1. **No output validation.** Raw LLM output is unreliable. Always validate (at minimum, check JSON parses and required fields exist) before passing results downstream.
2. **Retrying without changing anything.** If the model produced bad output, retrying the exact same call often produces the same bad output. Consider adding "Your previous output was invalid because: ..." to the retry prompt.
3. **Not tracking quality metrics.** Without scoring, you cannot tell if a prompt change improved or degraded quality.

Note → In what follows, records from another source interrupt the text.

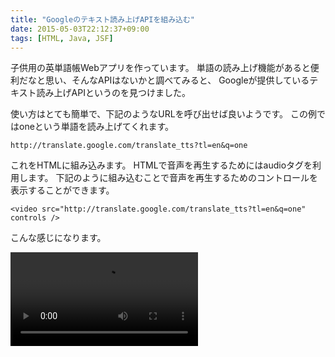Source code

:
 ```yaml
---
title: "Googleのテキスト読み上げAPIを組み込む"
date: 2015-05-03T22:12:37+09:00
tags: [HTML, Java, JSF] 
---
```

子供用の英単語帳Webアプリを作っています。
単語の読み上げ機能があると便利だなと思い、そんなAPIはないかと調べてみると、
Googleが提供しているテキスト読み上げAPIというのを見つけました。

使い方はとても簡単で、下記のようなURLを呼び出せば良いようです。
この例ではoneという単語を読み上げてくれます。

    http://translate.google.com/translate_tts?tl=en&q=one

<!-- MORE -->

これをHTMLに組み込みます。
HTMLで音声を再生するためにはaudioタグを利用します。
下記のように組み込むことで音声を再生するためのコントロールを表示することができます。

    <video src="http://translate.google.com/translate_tts?tl=en&q=one" controls />

こんな感じになります。

<video src="http://translate.google.com/translate_tts?tl=en&q=one" controls />

実際のアプリはJSF-2.2でFaceletを利用しています。
このタグを組み込んだ場合、最初の一回目は正しく再生されますが
2回目以降が再生されません。
なぜダメなのか結局分からなかったのですが、
UI的にはaudioコントロールを表示したくなかったので、
タグを埋め込むのではなくJavaScriptで再生するようにしました。

``` html
<script>
function play() {
  var audio = document.createElement("audio");
  audio.src = "http://translate.google.com/translate_tts?tl=en&q=one";
  audio.play();
}
</script>

<a href="#" onClick="play()">再生</a>
```

この場合audioコントロールは表示されないのですが、
再生リンクをクリックするたびに正しく再生されます。

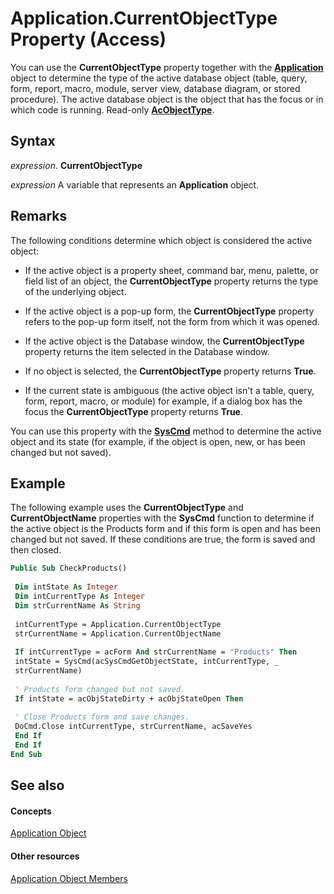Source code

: 
# Application.CurrentObjectType Property (Access)

You can use the  **CurrentObjectType** property together with the **[Application](aefb0713-97e6-e2c7-e530-8fd2e1316a55.md)** object to determine the type of the active database object (table, query, form, report, macro, module, server view, database diagram, or stored procedure). The active database object is the object that has the focus or in which code is running. Read-only **[AcObjectType](157a8d35-2b27-4f62-8e74-525043f6ec71.md)**.


## Syntax

 _expression_. **CurrentObjectType**

 _expression_ A variable that represents an **Application** object.


## Remarks

The following conditions determine which object is considered the active object:


- If the active object is a property sheet, command bar, menu, palette, or field list of an object, the  **CurrentObjectType** property returns the type of the underlying object.
    
- If the active object is a pop-up form, the  **CurrentObjectType** property refers to the pop-up form itself, not the form from which it was opened.
    
- If the active object is the Database window, the  **CurrentObjectType** property returns the item selected in the Database window.
    
- If no object is selected, the  **CurrentObjectType** property returns **True**.
    
- If the current state is ambiguous (the active object isn't a table, query, form, report, macro, or module) for example, if a dialog box has the focus the  **CurrentObjectType** property returns **True**.
    
You can use this property with the  **[SysCmd](5064b8cc-6f9a-602b-e304-6d1478d9b4a7.md)** method to determine the active object and its state (for example, if the object is open, new, or has been changed but not saved).


## Example

The following example uses the  **CurrentObjectType** and **CurrentObjectName** properties with the **SysCmd** function to determine if the active object is the Products form and if this form is open and has been changed but not saved. If these conditions are true, the form is saved and then closed.


```vb
Public Sub CheckProducts() 
 
 Dim intState As Integer 
 Dim intCurrentType As Integer 
 Dim strCurrentName As String 
 
 intCurrentType = Application.CurrentObjectType 
 strCurrentName = Application.CurrentObjectName 
 
 If intCurrentType = acForm And strCurrentName = "Products" Then 
 intState = SysCmd(acSysCmdGetObjectState, intCurrentType, _ 
 strCurrentName) 
 
 ' Products form changed but not saved. 
 If intState = acObjStateDirty + acObjStateOpen Then 
 
 ' Close Products form and save changes. 
 DoCmd.Close intCurrentType, strCurrentName, acSaveYes 
 End If 
 End If 
End Sub
```


## See also


#### Concepts


[Application Object](aefb0713-97e6-e2c7-e530-8fd2e1316a55.md)
#### Other resources


[Application Object Members](3ab5276c-d52a-72a9-244c-ec92ead48811.md)
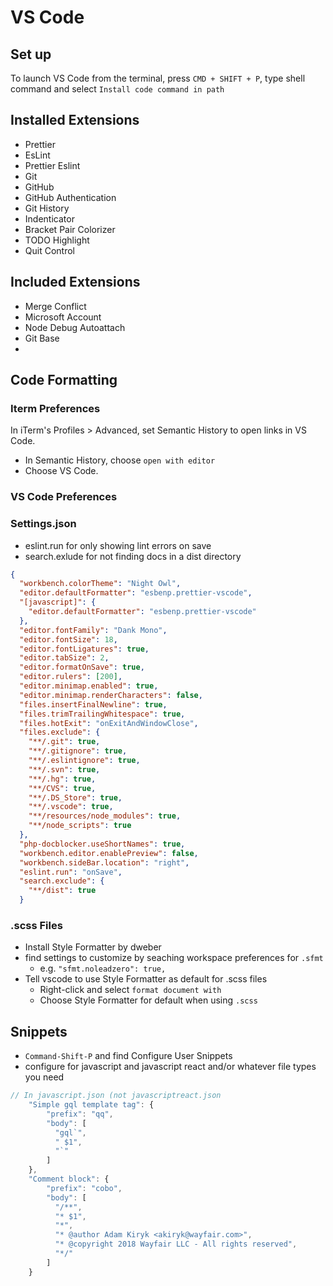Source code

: # VS Code

## Set up 
To launch VS Code from the terminal, press `CMD + SHIFT + P`, type shell command and select `Install code command in path`

## Installed Extensions
- Prettier
- EsLint
- Prettier Eslint
- Git
- GitHub
- GitHub Authentication
- Git History
- Indenticator
- Bracket Pair Colorizer
- TODO Highlight
- Quit Control

## Included Extensions
- Merge Conflict
- Microsoft Account
- Node Debug Autoattach
- Git Base
- 

## Code Formatting

### Iterm Preferences
In iTerm's Profiles > Advanced, set Semantic History to open links in VS Code.
* In Semantic History, choose `open with editor`
* Choose VS Code.

### VS Code Preferences


### Settings.json
- eslint.run for only showing lint errors on save
- search.exlude for not finding docs in a dist directory
```json
{
  "workbench.colorTheme": "Night Owl",
  "editor.defaultFormatter": "esbenp.prettier-vscode",
  "[javascript]": {
    "editor.defaultFormatter": "esbenp.prettier-vscode"
  },
  "editor.fontFamily": "Dank Mono",
  "editor.fontSize": 18,
  "editor.fontLigatures": true,
  "editor.tabSize": 2,
  "editor.formatOnSave": true,
  "editor.rulers": [200],
  "editor.minimap.enabled": true,
  "editor.minimap.renderCharacters": false,
  "files.insertFinalNewline": true,
  "files.trimTrailingWhitespace": true,
  "files.hotExit": "onExitAndWindowClose",
  "files.exclude": {
    "**/.git": true,
    "**/.gitignore": true,
    "**/.eslintignore": true,
    "**/.svn": true,
    "**/.hg": true,
    "**/CVS": true,
    "**/.DS_Store": true,
    "**/.vscode": true,
    "**/resources/node_modules": true,
    "**/node_scripts": true
  },
  "php-docblocker.useShortNames": true,
  "workbench.editor.enablePreview": false,
  "workbench.sideBar.location": "right",
  "eslint.run": "onSave",
  "search.exclude": {
    "**/dist": true
  }
```

### .scss Files

- Install Style Formatter by dweber
- find settings to customize by seaching workspace preferences for `.sfmt`
    - e.g. `"sfmt.noleadzero": true,`
- Tell vscode to use Style Formatter as default for .scss files
    - Right-click and select `format document with`
    - Choose Style Formatter for default when using `.scss`
    
## Snippets

- `Command-Shift-P` and find Configure User Snippets
- configure for javascript and javascript react and/or whatever file types you need

```js and jsreact
// In javascript.json (not javascriptreact.json
	"Simple gql template tag": {
		"prefix": "qq",
		"body": [
		  "gql`",
		  "	$1",
		  "`"
		]
	},
	"Comment block": {
		"prefix": "cobo",
		"body": [
		  "/**",
		  "* $1",
		  "*",
		  "* @author Adam Kiryk <akiryk@wayfair.com>",
		  "* @copyright 2018 Wayfair LLC - All rights reserved",
		  "*/"
		]
	}
```
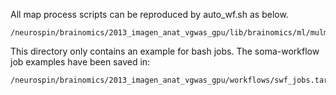 All map process scripts can be reproduced by auto_wf.sh as below.

```
/neurospin/brainomics/2013_imagen_anat_vgwas_gpu/lib/brainomics/ml/mulm_gpu/mulm/extra/auto_wf.sh
```

This directory only contains an example for bash jobs. The soma-workflow job examples have been saved in:

```
/neurospin/brainomics/2013_imagen_anat_vgwas_gpu/workflows/swf_jobs.tar.gz
```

Add scoring to every harness, even if you only check it periodically.
4. **Over-parallelizing.** More threads does not mean more throughput with Ollama. The model can only process one request at a time. Extra threads just queue up and consume memory.
5. **Building a framework instead of a harness.** A harness is 200-400 lines of purpose-built code for your specific workflow. A framework is thousands of lines trying to handle every possible case. Start with a harness. Generalize only when you have three harnesses with clear shared patterns.